Je dois admettre un sursaut devant l'idée que le “couple franco-allemand”, par exemple, relèverait d'une identité commune mieux fondée que le royaume uni, et ce au motif qu'il fait partie d'un “Euroland” dont le nom, n'usant pas de la notion d'unité, exprimerait une plus grande assurance identitaire.

Ceci à la fin de la même note:

[…] «Franck Biancheri, directeur de LEAP/E2020, avait ainsi exprimé, pour ces raisons, son opposition à l’adoption du terme Union européenne à la place de Communauté européenne au début des années 1990.»

Pourquoi le mot communauté ne trahirait-t-il pas un doute intime sur la réalité de la communauté en question ? Le mot royaume un doute sur la réalité de la souveraineté ? Le mot république un doute sur la réalité de la politique ? Et le nom Euroland enfin un doute sur l'optimalité d'une zone monétaire?

Aucune de ces remarques ne doit faire croire que l'article ne vaut pas la lecture.

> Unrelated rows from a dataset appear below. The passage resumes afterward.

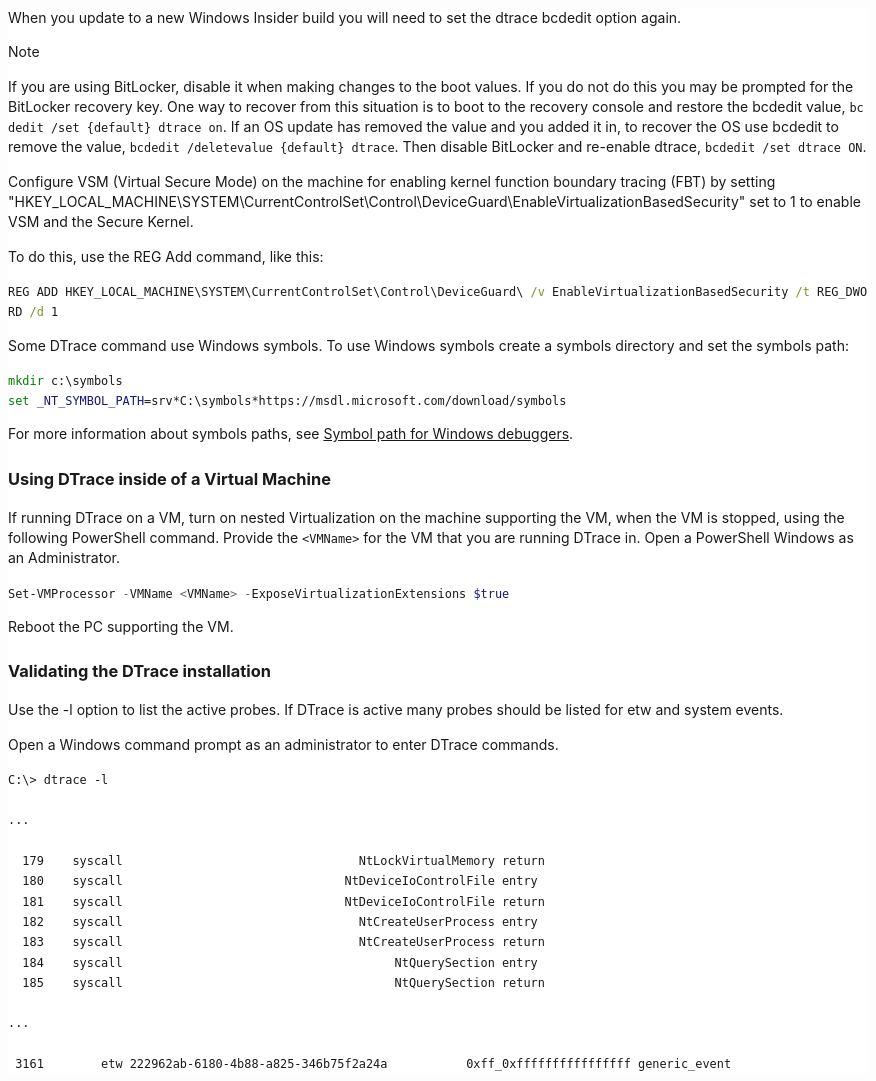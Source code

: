 When you update to a new Windows Insider build you will need to set the dtrace bcdedit option again.

> [!NOTE]
> If you are using BitLocker, disable it when making changes to the boot values. If you do not do this you may be prompted for the BitLocker recovery key. One way to recover from this situation is to boot to the recovery console and restore the bcdedit value, `bcdedit /set {default} dtrace on`. If an OS update has removed the value and you added it in, to recover the OS use bcdedit to remove the value, `bcdedit /deletevalue {default} dtrace`. Then disable BitLocker and re-enable dtrace, `bcdedit /set dtrace ON`.

Configure VSM (Virtual Secure Mode) on the machine for enabling kernel function boundary tracing (FBT) by setting "HKEY_LOCAL_MACHINE\SYSTEM\CurrentControlSet\Control\DeviceGuard\EnableVirtualizationBasedSecurity" set to 1 to enable VSM and the Secure Kernel.

To do this, use the REG Add command, like this:

```cmd
REG ADD HKEY_LOCAL_MACHINE\SYSTEM\CurrentControlSet\Control\DeviceGuard\ /v EnableVirtualizationBasedSecurity /t REG_DWORD /d 1
```

Some DTrace command use Windows symbols. To use Windows symbols create a symbols directory and set the symbols path:  

```cmd
mkdir c:\symbols
set _NT_SYMBOL_PATH=srv*C:\symbols*https://msdl.microsoft.com/download/symbols 
```

For more information about symbols paths, see [Symbol path for Windows debuggers](https://docs.microsoft.com/windows-hardware/drivers/debugger/symbol-path).

### Using DTrace inside of a Virtual Machine

If running DTrace on a VM, turn on nested Virtualization on the machine supporting the VM, when the VM is stopped, using the following PowerShell command. Provide the `<VMName>` for the VM that you are running DTrace in. Open a PowerShell Windows as an Administrator.

```powershell
Set-VMProcessor -VMName <VMName> -ExposeVirtualizationExtensions $true
```

Reboot the PC supporting the VM.

### Validating the DTrace installation

Use the -l option to list the active probes. If DTrace is active many probes should be listed for etw and system events.

Open a Windows command prompt as an administrator to enter DTrace commands.

```dtrace
C:\> dtrace -l

...

  179    syscall                                 NtLockVirtualMemory return
  180    syscall                               NtDeviceIoControlFile entry
  181    syscall                               NtDeviceIoControlFile return
  182    syscall                                 NtCreateUserProcess entry
  183    syscall                                 NtCreateUserProcess return
  184    syscall                                      NtQuerySection entry
  185    syscall                                      NtQuerySection return

...

 3161        etw 222962ab-6180-4b88-a825-346b75f2a24a           0xff_0xffffffffffffffff generic_event
```
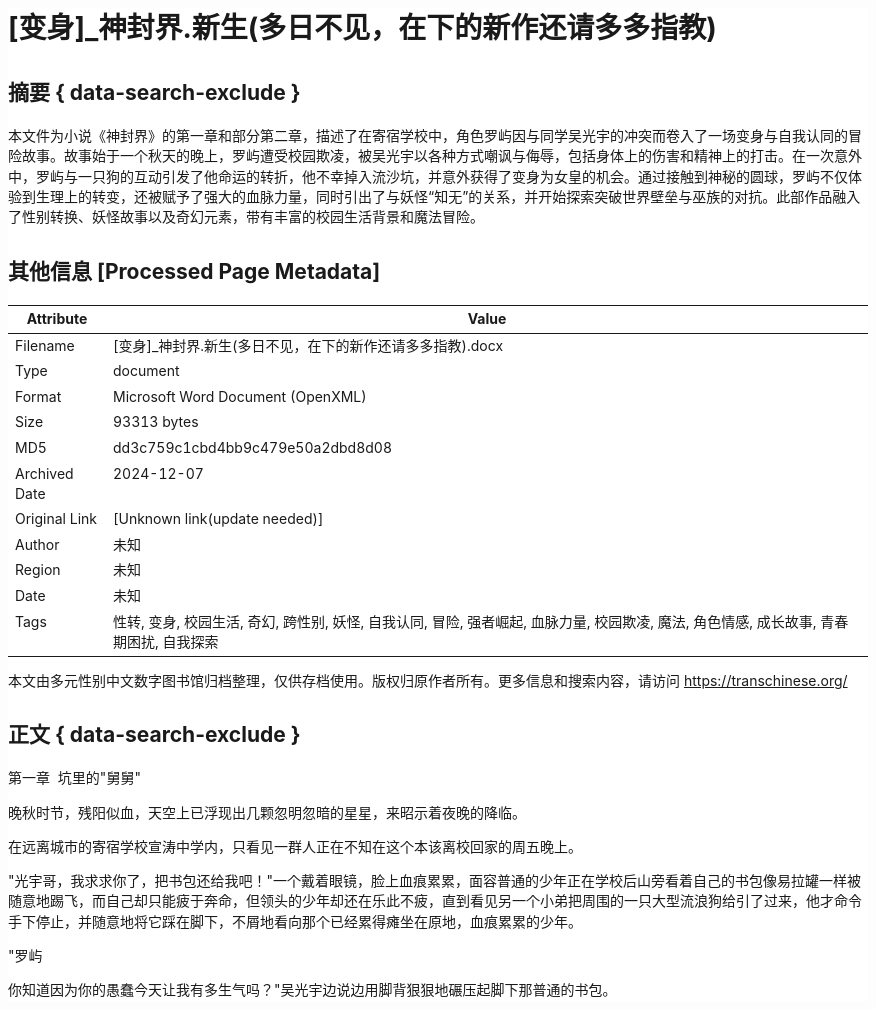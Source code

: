 # [变身]_神封界.新生(多日不见，在下的新作还请多多指教)



## 摘要  { data-search-exclude }


本文件为小说《神封界》的第一章和部分第二章，描述了在寄宿学校中，角色罗屿因与同学吴光宇的冲突而卷入了一场变身与自我认同的冒险故事。故事始于一个秋天的晚上，罗屿遭受校园欺凌，被吴光宇以各种方式嘲讽与侮辱，包括身体上的伤害和精神上的打击。在一次意外中，罗屿与一只狗的互动引发了他命运的转折，他不幸掉入流沙坑，并意外获得了变身为女皇的机会。通过接触到神秘的圆球，罗屿不仅体验到生理上的转变，还被赋予了强大的血脉力量，同时引出了与妖怪“知无”的关系，并开始探索突破世界壁垒与巫族的对抗。此部作品融入了性别转换、妖怪故事以及奇幻元素，带有丰富的校园生活背景和魔法冒险。



## 其他信息 [Processed Page Metadata]

| Attribute       | Value                                  |
|-----------------|----------------------------------------|
| Filename        | [变身]_神封界.新生(多日不见，在下的新作还请多多指教).docx                             |
| Type            | document                                 |
| Format          | Microsoft Word Document (OpenXML)                               |
| Size            | 93313 bytes                           |
| MD5             | dd3c759c1cbd4bb9c479e50a2dbd8d08                                  |
| Archived Date   | 2024-12-07                             |
| Original Link   | [Unknown link(update needed)]                         |
| Author          | 未知                               |
| Region          | 未知                               |
| Date            | 未知                                 |
| Tags            | 性转, 变身, 校园生活, 奇幻, 跨性别, 妖怪, 自我认同, 冒险, 强者崛起, 血脉力量, 校园欺凌, 魔法, 角色情感, 成长故事, 青春期困扰, 自我探索                                 |

本文由多元性别中文数字图书馆归档整理，仅供存档使用。版权归原作者所有。更多信息和搜索内容，请访问 <https://transchinese.org/>


## 正文 { data-search-exclude }


第一章  坑里的"舅舅"

晚秋时节，残阳似血，天空上已浮现出几颗忽明忽暗的星星，来昭示着夜晚的降临。

在远离城市的寄宿学校宣涛中学内，只看见一群人正在不知在这个本该离校回家的周五晚上。

"光宇哥，我求求你了，把书包还给我吧！"一个戴着眼镜，脸上血痕累累，面容普通的少年正在学校后山旁看着自己的书包像易拉罐一样被随意地踢飞，而自己却只能疲于奔命，但领头的少年却还在乐此不疲，直到看见另一个小弟把周围的一只大型流浪狗给引了过来，他才命令手下停止，并随意地将它踩在脚下，不屑地看向那个已经累得瘫坐在原地，血痕累累的少年。

"罗屿

你知道因为你的愚蠢今天让我有多生气吗？"吴光宇边说边用脚背狠狠地碾压起脚下那普通的书包。
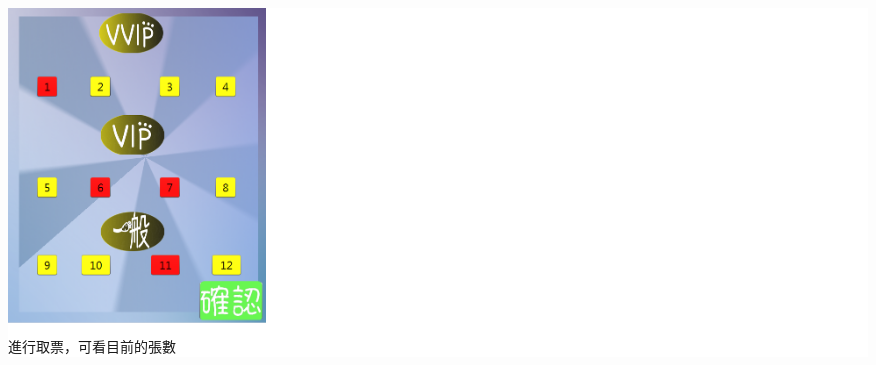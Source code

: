  <img src="https://github.com/chuedelilah/ibang/raw/master/image_forReadme/i5.png" width = "30%" height = "30%" align=center />

進行取票，可看目前的張數
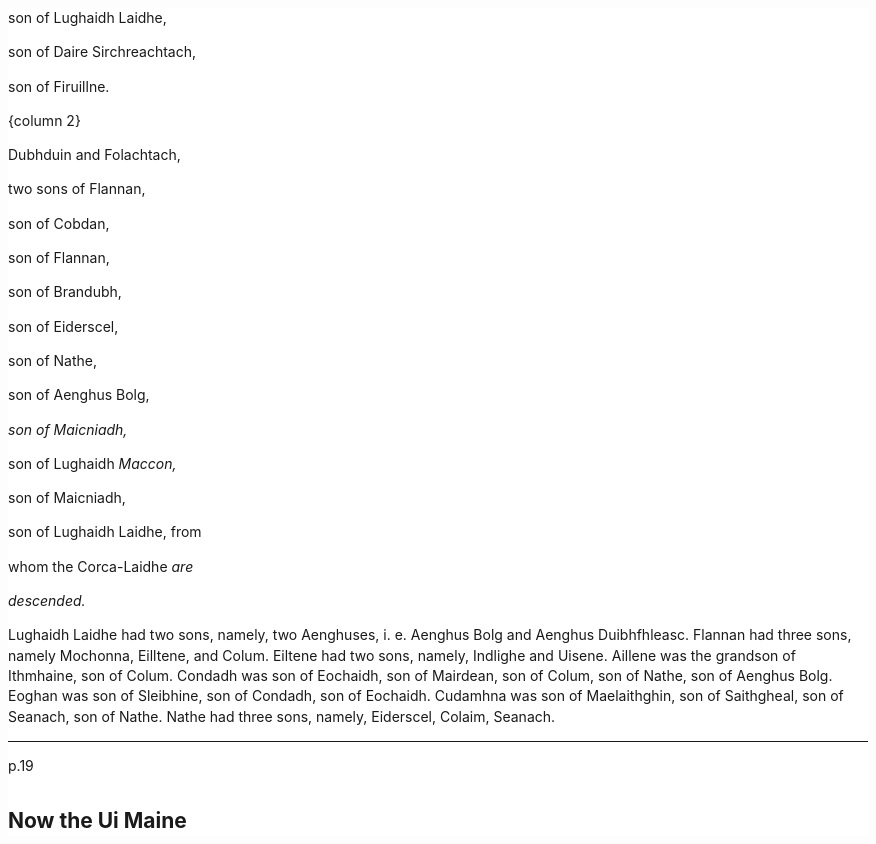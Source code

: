 
son of Lughaidh Laidhe,
  

son of Daire Sirchreachtach,
  

son of Firuillne.
  
{column 2}
  

Dubhduin and Folachtach,
  

two sons of Flannan,
  

son of Cobdan,
  

son of Flannan,
  

son of Brandubh,
  

son of Eiderscel,
  

son of Nathe,
  

son of Aenghus Bolg,
  

*son of Maicniadh,*
  

son of Lughaidh *Maccon,*
  

son of Maicniadh,
  

son of Lughaidh Laidhe, from
  

whom the Corca-Laidhe *are*
  

*descended.*


Lughaidh Laidhe had two sons, namely, two Aenghuses, i. e. Aenghus Bolg and Aenghus Duibhfhleasc. Flannan had three sons, namely Mochonna, Eilltene, and Colum. Eiltene had two sons, namely, Indlighe and Uisene. Aillene was the grandson of Ithmhaine, son of Colum. Condadh was son of Eochaidh, son of Mairdean, son of Colum, son of Nathe, son of Aenghus Bolg. Eoghan was son of Sleibhine, son of Condadh, son of Eochaidh. Cudamhna was son of Maelaithghin, son of Saithgheal, son of Seanach, son of Nathe. Nathe had three sons, namely, Eiderscel, Colaim, Seanach.




---

p.19


Now the Ui Maine
----------------
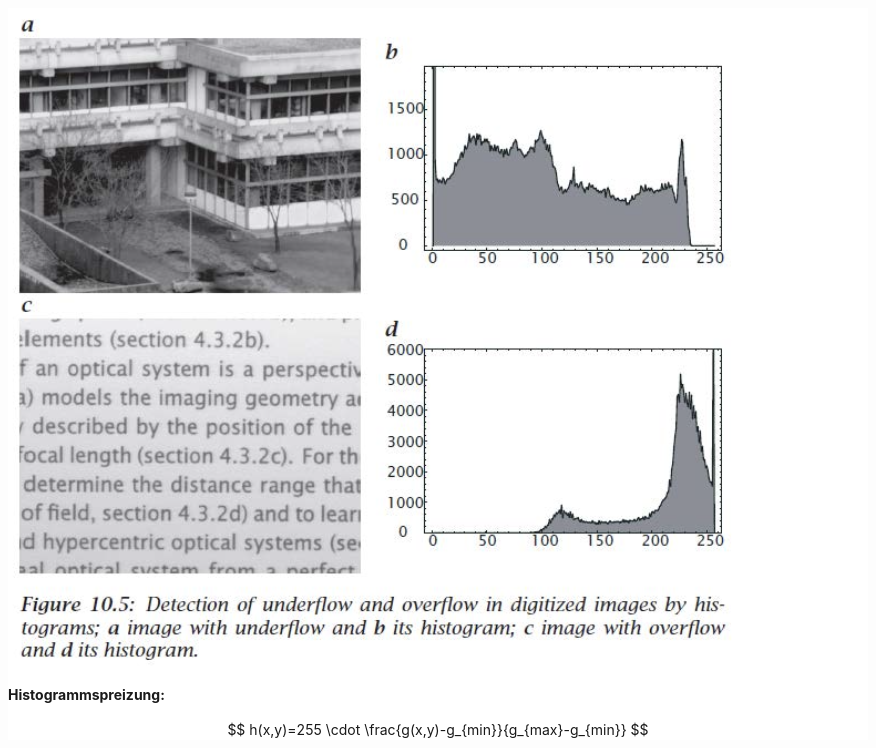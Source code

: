 ![截屏2023-05-10 21.11.38.png](3_Bildbearebitung%20ca332a961dcf4012ab83f2c9108f0281/%25E6%2588%25AA%25E5%25B1%258F2023-05-10_21.11.38.png)

**Histogrammspreizung:**

$$
h(x,y)=255 \cdot \frac{g(x,y)-g_{min}}{g_{max}-g_{min}}
$$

Il détaille les malheurs anticipés et/ou souhaités des USA entre 2012 et 2016 avec une sureté de ton quasi prophétique et les courbes vont bien, appuyé sur divers succès de pronostic enregistrés dans le passé proche.

Il faut lire les pro-Européens, même pro-Allemands:

«Selon LEAP/E2020, Angela Merkel est sans conteste aujourd’hui le seul “homme d’État” européen, et même occidental. Elle n’est pas une grande visionnaire mais c’est la seule responsable politique mariant la nécessité de politiques difficiles avec une vision positive de l’avenir. Et quoiqu’on en pense, elle fait preuve d’une indéniable détermination, une qualité nécessaire pour réaliser les choses qui ont de l’importance en politique et qui sont toujours des choses difficiles.»